The find serves to highlight the potential of researching natural compounds to combat cancer. Nature already harbors a number of substances employed in current oncology—ranging from plant-derived paclitaxel to components of scorpion venom. A. cinnamomea is part of an increasingly long list of organisms with possible breakthroughs, either by killing off cancer cells directly, stopping them from spreading, or making current therapies more effective.

Despite its promise, turning this discovery into a usable treatment will require extensive research. The step from lab-grown cells to clinical application is substantial. Safety, dosage, and efficacy in humans must all be rigorously tested.

However, the researchers are optimistic. “With a fully controlled production and extraction process, we are optimistic about future applications in both health supplements and clinical treatments,” says Chia-Chuan Chang, pharmaceutical scientist at National Taiwan University.

Lab cultivation in a controlled manner also enables the fungus to be grown sustainably, overcoming the ethical issue of harvesting it from vulnerable trees. This implies that even therapies developed in the future might easily be scaled without harming the unusual natural environments in which A. cinnamomea naturally occurs.

What Is The Importance of Natural Compounds in Cancer Treatment?

The identification of N50 F2 is illustrative of a trend in medical science more broadly: turning to nature to find answers that cannot be derived through synthetic chemistry.
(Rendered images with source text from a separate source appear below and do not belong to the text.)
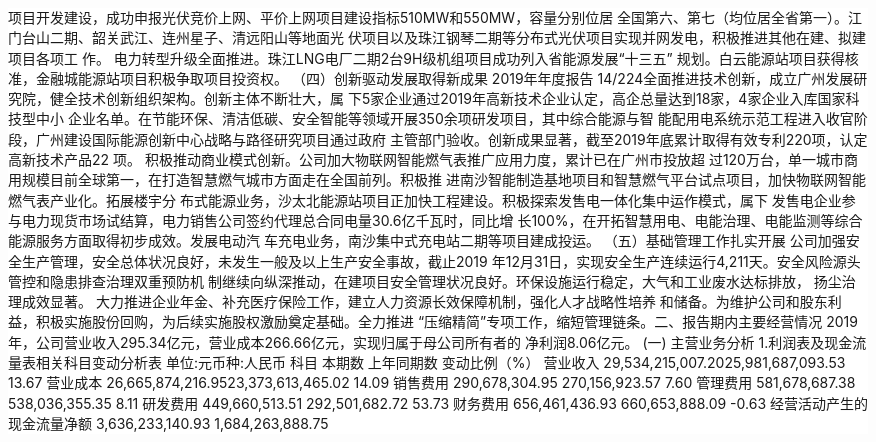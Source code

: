 项目开发建设，成功申报光伏竞价上网、平价上网项目建设指标510MW和550MW，容量分别位居
全国第六、第七（均位居全省第一）。江门台山二期、韶关武江、连州星子、清远阳山等地面光
伏项目以及珠江钢琴二期等分布式光伏项目实现并网发电，积极推进其他在建、拟建项目各项工
作。
电力转型升级全面推进。珠江LNG电厂二期2台9H级机组项目成功列入省能源发展“十三五”
规划。白云能源站项目获得核准，金融城能源站项目积极争取项目投资权。
（四）创新驱动发展取得新成果
2019年年度报告
14/224全面推进技术创新，成立广州发展研究院，健全技术创新组织架构。创新主体不断壮大，属
下5家企业通过2019年高新技术企业认定，高企总量达到18家，4家企业入库国家科技型中小
企业名单。在节能环保、清洁低碳、安全智能等领域开展350余项研发项目，其中综合能源与智
能配用电系统示范工程进入收官阶段，广州建设国际能源创新中心战略与路径研究项目通过政府
主管部门验收。创新成果显著，截至2019年底累计取得有效专利220项，认定高新技术产品22
项。
积极推动商业模式创新。公司加大物联网智能燃气表推广应用力度，累计已在广州市投放超
过120万台，单一城市商用规模目前全球第一，在打造智慧燃气城市方面走在全国前列。积极推
进南沙智能制造基地项目和智慧燃气平台试点项目，加快物联网智能燃气表产业化。拓展楼宇分
布式能源业务，沙太北能源站项目正加快工程建设。积极探索发售电一体化集中运作模式，属下
发售电企业参与电力现货市场试结算，电力销售公司签约代理总合同电量30.6亿千瓦时，同比增
长100%，在开拓智慧用电、电能治理、电能监测等综合能源服务方面取得初步成效。发展电动汽
车充电业务，南沙集中式充电站二期等项目建成投运。
（五）基础管理工作扎实开展
公司加强安全生产管理，安全总体状况良好，未发生一般及以上生产安全事故，截止2019
年12月31日，实现安全生产连续运行4,211天。安全风险源头管控和隐患排查治理双重预防机
制继续向纵深推动，在建项目安全管理状况良好。环保设施运行稳定，大气和工业废水达标排放，
扬尘治理成效显著。
大力推进企业年金、补充医疗保险工作，建立人力资源长效保障机制，强化人才战略性培养
和储备。为维护公司和股东利益，积极实施股份回购，为后续实施股权激励奠定基础。全力推进
“压缩精简”专项工作，缩短管理链条。二、报告期内主要经营情况
2019年，公司营业收入295.34亿元，营业成本266.66亿元，实现归属于母公司所有者的
净利润8.06亿元。
(一)
主营业务分析
1.利润表及现金流量表相关科目变动分析表
单位:元币种:人民币
科目
本期数
上年同期数
变动比例（%）
营业收入
29,534,215,007.2025,981,687,093.53
13.67
营业成本
26,665,874,216.9523,373,613,465.02
14.09
销售费用
290,678,304.95
270,156,923.57
7.60
管理费用
581,678,687.38
538,036,355.35
8.11
研发费用
449,660,513.51
292,501,682.72
53.73
财务费用
656,461,436.93
660,653,888.09
-0.63
经营活动产生的现金流量净额
3,636,233,140.93
1,684,263,888.75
From around the world, scientists are scrounging fungi, plants, ocean creatures, and even tardigrades for compounds that can combat cancer. From examining these natural chemicals, researchers hope to develop treatments that are better targeted, with fewer side effects than conventional chemotherapy.

Antrodia cinnamomea's SPS compounds are noteworthy as they target both tumor growth and inflammation at the same time. Inflammation is a chronic feature of several cancers, such as lung, liver, and colon cancers. Targeting this pathway, N50 F2 could provide a multipronged strategy for disease control.

The journey from laboratory discovery to a clinically approved treatment is long, but this achievement is a crucial first step. Scientists have now a clear target: SPS molecules such as N50 F2. The future will include studies on animals, tests for toxicity, and ultimately, clinical trials in humans.

This study proves the potential of natural fungal compounds as a pharmaceutical," says Chang. "With further research, these compounds may someday be a major weapon against cancer.